Hari-hari berjalan selalu dalam lingkar 24 jam. Pernah berusaha menemukan sejarah bagaimana penemuan 24 jam ini begitu mempengaruhi kehidupan setiap satu orang. Bahwa setiap satu hari yang 24 jam itu sekarang menjadi hitungan tetap bagi satu kaki yang sedang berjuang. Bahkan dihitung oleh Sophia dalam bentuk pertanyaan “berapa lama”, atau pernyataan “ kenapa lama sekali”
Tidak pernah membayangkan bahwa masa-masa di minggu kedua hari-hari 24 jam ini menjadi terasa sangat bersemangat tapi juga bersamaan dengan itu terasa lebih dari 24 jam. Setiap pagi adalah menyenangkan kaki. Memastikan visualisasi dan pain drain membantu proses yang sedang berjalan di dalam sana. Mandi, jadi aktivitas paling sulit. Dan menikmati matahari selalu menyenangkan. Dikelilingi orang-orang yang menganggap keluarga meski sibuk dengan urusan masing-masing. Merindukan yang hanya bisa diatasi dengan telepon. Mendengar suara dalam dua puluh atau lebih sedikit terasa membuat 24 jam jadi tidak lagi berat.

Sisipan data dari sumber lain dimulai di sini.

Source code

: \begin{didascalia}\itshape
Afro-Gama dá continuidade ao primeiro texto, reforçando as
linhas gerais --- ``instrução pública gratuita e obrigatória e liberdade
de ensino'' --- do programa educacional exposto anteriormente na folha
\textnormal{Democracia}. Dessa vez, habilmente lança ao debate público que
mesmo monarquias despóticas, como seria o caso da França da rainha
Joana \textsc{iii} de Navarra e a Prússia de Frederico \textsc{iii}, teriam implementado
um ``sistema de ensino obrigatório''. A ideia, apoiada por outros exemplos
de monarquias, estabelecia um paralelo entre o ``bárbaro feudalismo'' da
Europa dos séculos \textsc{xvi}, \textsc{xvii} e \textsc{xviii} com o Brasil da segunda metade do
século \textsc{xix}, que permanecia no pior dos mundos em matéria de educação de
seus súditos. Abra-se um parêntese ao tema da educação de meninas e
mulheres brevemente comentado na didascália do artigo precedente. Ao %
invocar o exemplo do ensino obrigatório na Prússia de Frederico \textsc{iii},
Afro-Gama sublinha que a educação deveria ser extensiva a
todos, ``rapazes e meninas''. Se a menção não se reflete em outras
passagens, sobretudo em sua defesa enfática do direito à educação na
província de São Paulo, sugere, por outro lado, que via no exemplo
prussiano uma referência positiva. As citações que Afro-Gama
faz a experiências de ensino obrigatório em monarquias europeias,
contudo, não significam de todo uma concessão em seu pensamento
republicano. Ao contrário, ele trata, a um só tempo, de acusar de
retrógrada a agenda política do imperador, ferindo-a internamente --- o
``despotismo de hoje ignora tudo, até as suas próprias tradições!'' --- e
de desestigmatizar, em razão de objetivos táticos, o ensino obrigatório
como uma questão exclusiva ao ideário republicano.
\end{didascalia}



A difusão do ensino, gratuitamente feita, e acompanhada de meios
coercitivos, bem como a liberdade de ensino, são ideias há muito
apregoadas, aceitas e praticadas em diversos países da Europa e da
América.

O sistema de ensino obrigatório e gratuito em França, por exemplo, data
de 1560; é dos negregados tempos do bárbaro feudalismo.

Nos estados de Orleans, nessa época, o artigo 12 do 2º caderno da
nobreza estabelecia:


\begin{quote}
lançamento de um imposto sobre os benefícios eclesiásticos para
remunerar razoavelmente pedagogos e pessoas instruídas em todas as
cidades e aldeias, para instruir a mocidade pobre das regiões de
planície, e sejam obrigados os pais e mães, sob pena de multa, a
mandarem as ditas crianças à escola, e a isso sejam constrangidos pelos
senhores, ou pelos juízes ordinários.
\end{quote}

Minggu kedua, kaki sudah mulai ringan untuk digerakkan. Tapi pikiran seakan sudah ingin merasakan lantai di teras villa sudah tak sabar menunggu pijakan pertama. Sayangnya badan hanya bisa digiring di dalam ruangan. Bukan karena terlalu malas untuk bergerak di teras, tapi pekerja di sebelah villa mengejar target waktu selesaikan satu bangunan yang akhirnya akan menutupi jarak panjang Lokapala ke sawah. Suara gergaji, ketukan palu yang bertalu, sekap kayu, diselingi lagu-lagu Nike Ardilla dan Betharia Sonatha dari radio kecil yang digantung di lantai dua rumah baru itu membatalkan semua rencana bersenang-senang di Istana Lilo dan permadani teras villa.
Pandangan aneh dan ingin tahu dari pekerja, termasuk seorang anak kecil yang sepertinya ikut ibunya dalam rombongan pekerja itu, terasa menganggu jika mendengar celutukan mereka tentang para ekspatriat yang berseliweran di villa ini termasuk saya yang satu-satunya punya KTP Indonesia. Jadilah ruang ideal di teras Istana Lilo berpindah di kotak ruangan berukuran 6 x 6 dengan sofa bambu dengan alas warna hijau ini, dan computer Mac berukuran 24 inci, kerajaan kerja Sue.
Tetapi misi harus tetap berjalan. Atau rindu harus ditanggung.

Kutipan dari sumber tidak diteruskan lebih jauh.